Je voudrais encore vous donner une indication et poser un problème que nous n’avons pas posé. C’est le rapport entre la langue et le contenu de la langue. C’est une question intéressante du dictionnaire. On peut dire que les mots que nous définissons ont toujours été sous-tendus par le système politique dans lequel nous vivons. Sous la monarchie, les mots « monarque », « autorité » ... avaient le contenu qu’on leur donnait sous la monarchie. À l’époque de la Révolution française qui a supprimé l’Académie, la Convention a décidé qu’il fallait faire un dictionnaire du français de la Révolution. Elle a confisqué le dictionnaire de l’Académie, brisé ses symboles, emprisonné quelques académiciens, voire décapité certains. La Convention ayant confisqué le dictionnaire l’a poursuivi dans un « sens révolutionnaire ». C’est ainsi que l’on a supprimé des mots comme « royauté », introduit des mots comme « citoyen » ... et au fond on a donné aux mots un contenu adapté à l’époque que l’on vivait à ce moment-là. Cela n’a pas duré parce qu’il y a eu la Restauration et on est revenu à un dictionnaire plus soucieux de neutralité. Je voudrais souligner, car c’est très important, le rapport entre les mots et la conception politico-idéologique de la société. Nous sommes très attentifs à essayer au moins de ne pas tomber dans quelques travers et je vais vous en donner deux exemples. Nous essayons de rendre compte des débats qui ont lieu autour de mots et de concepts. L’exemple le plus saisissant : le mot race était, dans le dictionnaire dans sa définition « il y a tant de races dans l’univers… » et puis nous avons constaté que ce n’était pas scientifique et nous ayons travaillé sur une définition plus rigoureuse. Claude Lévi-Strauss, qui était un de nos très grands académiciens, a été le maître d’œuvre de notre réflexion sur le mot race. Nous avons travaillé des semaines dessus et abouti à une définition équilibrée.

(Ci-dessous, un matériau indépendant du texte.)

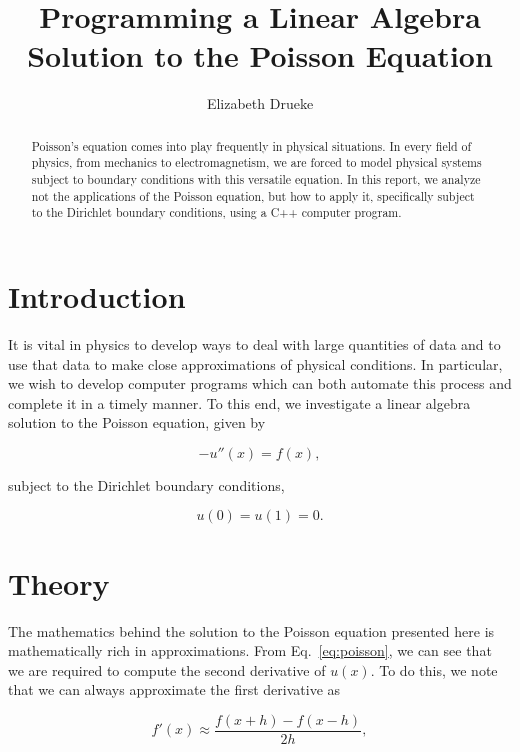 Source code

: \documentclass[12pt]{article}
\title{Programming a Linear Algebra Solution to the Poisson Equation}
\author{Elizabeth Drueke}
\numberwithin{equation}{section}
\begin{document}
\maketitle

\begin{abstract}
Poisson's equation comes into play frequently in physical situations.  In every field of physics, from mechanics to electromagnetism, we are forced to model physical systems subject to boundary conditions with this versatile equation.  In this report, we analyze not the applications of the Poisson equation, but how to apply it, specifically subject to the Dirichlet boundary conditions, using a C++ computer program. 
\end{abstract}

\section{Introduction}
\label{sec:into}
It is vital in physics to develop ways to deal with large quantities of data and to use that data to make close approximations of physical conditions.  In particular, we wish to develop computer programs which can both automate this process and complete it in a timely manner.  To this end, we investigate a linear algebra solution to the Poisson equation, given by 

\begin{equation}
\label{eq:poisson}
-u''\left(x\right) = f\left(x\right),
\end{equation}

\noindent subject to the Dirichlet boundary conditions,

\begin{equation}
\label{eq:dirichlet}
u\left(0\right)=u\left(1\right)=0.
\end{equation}

\section{Theory}
\label{sec:theory}
The mathematics behind the solution to the Poisson equation presented here is mathematically rich in approximations.  From Eq.~\ref{eq:poisson}, we can see that we are required to compute the second derivative of $u\left(x\right)$.  To do this, we note that we can always approximate the first derivative as

\begin{equation}
\label{eq:deriv1}
f'\left(x\right) \approx \frac{f\left(x+h\right)-f\left(x-h\right)}{2h},
\end{equation}
\end{document}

Je ne suis pas sûre qu’elle soit satisfaisante encore et je pense qu’il faudrait y réfléchir mais elle marque un progrès, c’est-à-dire notre désir de nous détacher de toutes les doctrines et débats qui ont eu cours depuis très longtemps autour de ce mot. Je dirais qu’un mot comme colonialisme, qui a été rédigé par nos prédécesseurs, devrait être revu car il y a incontestablement un contenu nouveau à lui donner. De même le mot paix nous a invités à une nouvelle réflexion.

L’intérêt du travail du dictionnaire est précisément d’affiner notre pensée, de nous montrer que tout ce qui nous paraissait acquis n’est plus acquis. Nous y sommes d’autant plus sensibles qu’au XXe siècle nous avons vu des exemples de manipulation politique de la langue, le plus saisissant étant la langue soviétique. C’est là l’urgence décrite par Orwell. Nous nous rendons compte qu’en effet on peut jouer de la langue et nous essayons de la débarrasser de tous les oripeaux et pesanteurs idéologiques. On n’a pas le temps de débattre de ça mais c’est un vrai sujet de débat, qui est, je crois d’une importance capitale.